What this task involves. Among the lines of the entries below, count those containing the word "python" and answer with the number only.
>>
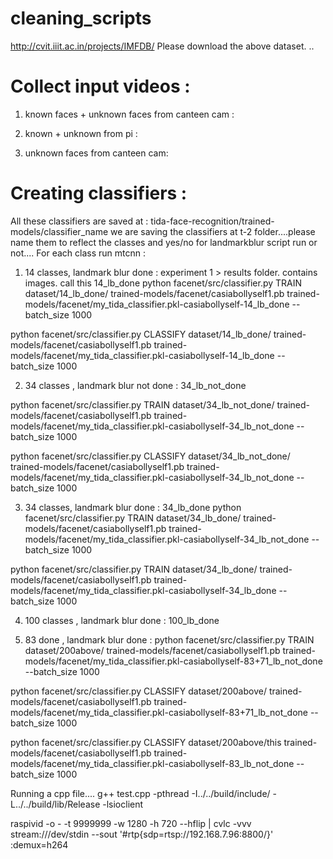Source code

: # cleaning_scripts

http://cvit.iiit.ac.in/projects/IMFDB/
Please download the above dataset. ..

# Collect input videos :

1. known faces + unknown faces from canteen cam :

2. known + unknown from pi : 

3. unknown faces from canteen cam:


# Creating classifiers : 
All these classifiers are saved at : tida-face-recognition/trained-models/classifier_name
we are saving the classifiers at t-2 folder....please name them to reflect the classes and yes/no for landmarkblur script run or not....
For each class run mtcnn :

1. 14 classes, landmark blur done :  experiment 1 > results folder. contains images.
call this 14_lb_done 
python facenet/src/classifier.py TRAIN dataset/14_lb_done/  trained-models/facenet/casiabollyself1.pb trained-models/facenet/my_tida_classifier.pkl-casiabollyself-14_lb_done --batch_size 1000 

python facenet/src/classifier.py CLASSIFY dataset/14_lb_done/  trained-models/facenet/casiabollyself1.pb trained-models/facenet/my_tida_classifier.pkl-casiabollyself-14_lb_done --batch_size 1000 


2. 34 classes , landmark blur not done : 
34_lb_not_done

python facenet/src/classifier.py TRAIN dataset/34_lb_not_done/  trained-models/facenet/casiabollyself1.pb trained-models/facenet/my_tida_classifier.pkl-casiabollyself-34_lb_not_done --batch_size 1000 

python facenet/src/classifier.py CLASSIFY dataset/34_lb_not_done/  trained-models/facenet/casiabollyself1.pb trained-models/facenet/my_tida_classifier.pkl-casiabollyself-34_lb_not_done --batch_size 1000 

3. 34 classes, landmark blur done :
34_lb_done
python facenet/src/classifier.py TRAIN dataset/34_lb_done/  trained-models/facenet/casiabollyself1.pb trained-models/facenet/my_tida_classifier.pkl-casiabollyself-34_lb_not_done --batch_size 1000 

python facenet/src/classifier.py TRAIN dataset/34_lb_done/  trained-models/facenet/casiabollyself1.pb trained-models/facenet/my_tida_classifier.pkl-casiabollyself-34_lb_done --batch_size 1000 

4. 100 classes , landmark blur done :
100_lb_done


5. 83 done , landmark blur done : 
python facenet/src/classifier.py TRAIN dataset/200above/  trained-models/facenet/casiabollyself1.pb trained-models/facenet/my_tida_classifier.pkl-casiabollyself-83+71_lb_not_done --batch_size 1000

python facenet/src/classifier.py CLASSIFY dataset/200above/  trained-models/facenet/casiabollyself1.pb trained-models/facenet/my_tida_classifier.pkl-casiabollyself-83+71_lb_not_done --batch_size 1000 


python facenet/src/classifier.py CLASSIFY dataset/200above/this trained-models/facenet/casiabollyself1.pb trained-models/facenet/my_tida_classifier.pkl-casiabollyself-83_lb_not_done --batch_size 1000





Running a cpp file....
g++ test.cpp -pthread -I../../build/include/ -L../../build/lib/Release -lsioclient





raspivid -o - -t 9999999 -w 1280 -h 720 --hflip | cvlc -vvv stream:///dev/stdin --sout '#rtp{sdp=rtsp://192.168.7.96:8800/}' :demux=h264
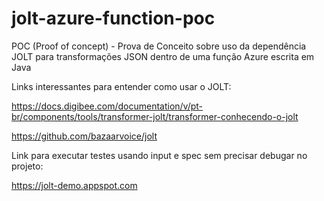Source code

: # jolt-azure-function-poc
POC (Proof of concept) - Prova de Conceito sobre uso da dependência JOLT para transformações JSON dentro de uma função Azure escrita em Java

Links interessantes para entender como usar o JOLT:

https://docs.digibee.com/documentation/v/pt-br/components/tools/transformer-jolt/transformer-conhecendo-o-jolt

https://github.com/bazaarvoice/jolt

Link para executar testes usando input e spec sem precisar debugar no projeto:

https://jolt-demo.appspot.com
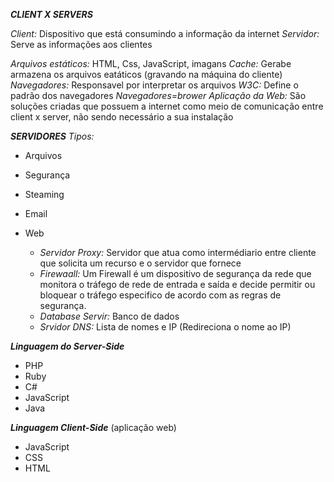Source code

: ***CLIENT X SERVERS***

*Client:* Dispositivo que está consumindo a informação da internet 
*Servidor:* Serve as informações aos clientes

_Arquivos estáticos:_ HTML, Css, JavaScript, imagans 
_Cache:_ Gerabe armazena os arquivos eatáticos (gravando na máquina do cliente)
_Navegadores:_ Responsavel por interpretar os arquivos 
_W3C:_ Define o padrão dos navegadores 
*_Navegadores=brower_*
_Aplicação da Web:_ São soluções criadas que possuem a internet como meio de comunicação entre client x server, não sendo necessário a sua instalação

***SERVIDORES***
*_Tipos:_*
- Arquivos 
- Segurança 
- Steaming
- Email
- Web
  
  - _Servidor Proxy:_ Servidor que atua como intermédiario entre cliente que solicita um recurso e o servidor que fornece 
  - _Firewaall:_ Um Firewall é um dispositivo de segurança da rede que monitora o tráfego de rede de entrada e saída e decide permitir ou bloquear o tráfego especifico de acordo com as regras de segurança. 
  - _Database Servir:_ Banco de dados
  - _Srvidor DNS:_ Lista de nomes e IP (Redireciona o nome ao IP)

***Linguagem do Server-Side***
- PHP
- Ruby 
- C#
- JavaScript
- Java 
  
***Linguagem Client-Side*** (aplicação web)
- JavaScript 
- CSS
- HTML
<<
Completed task. 9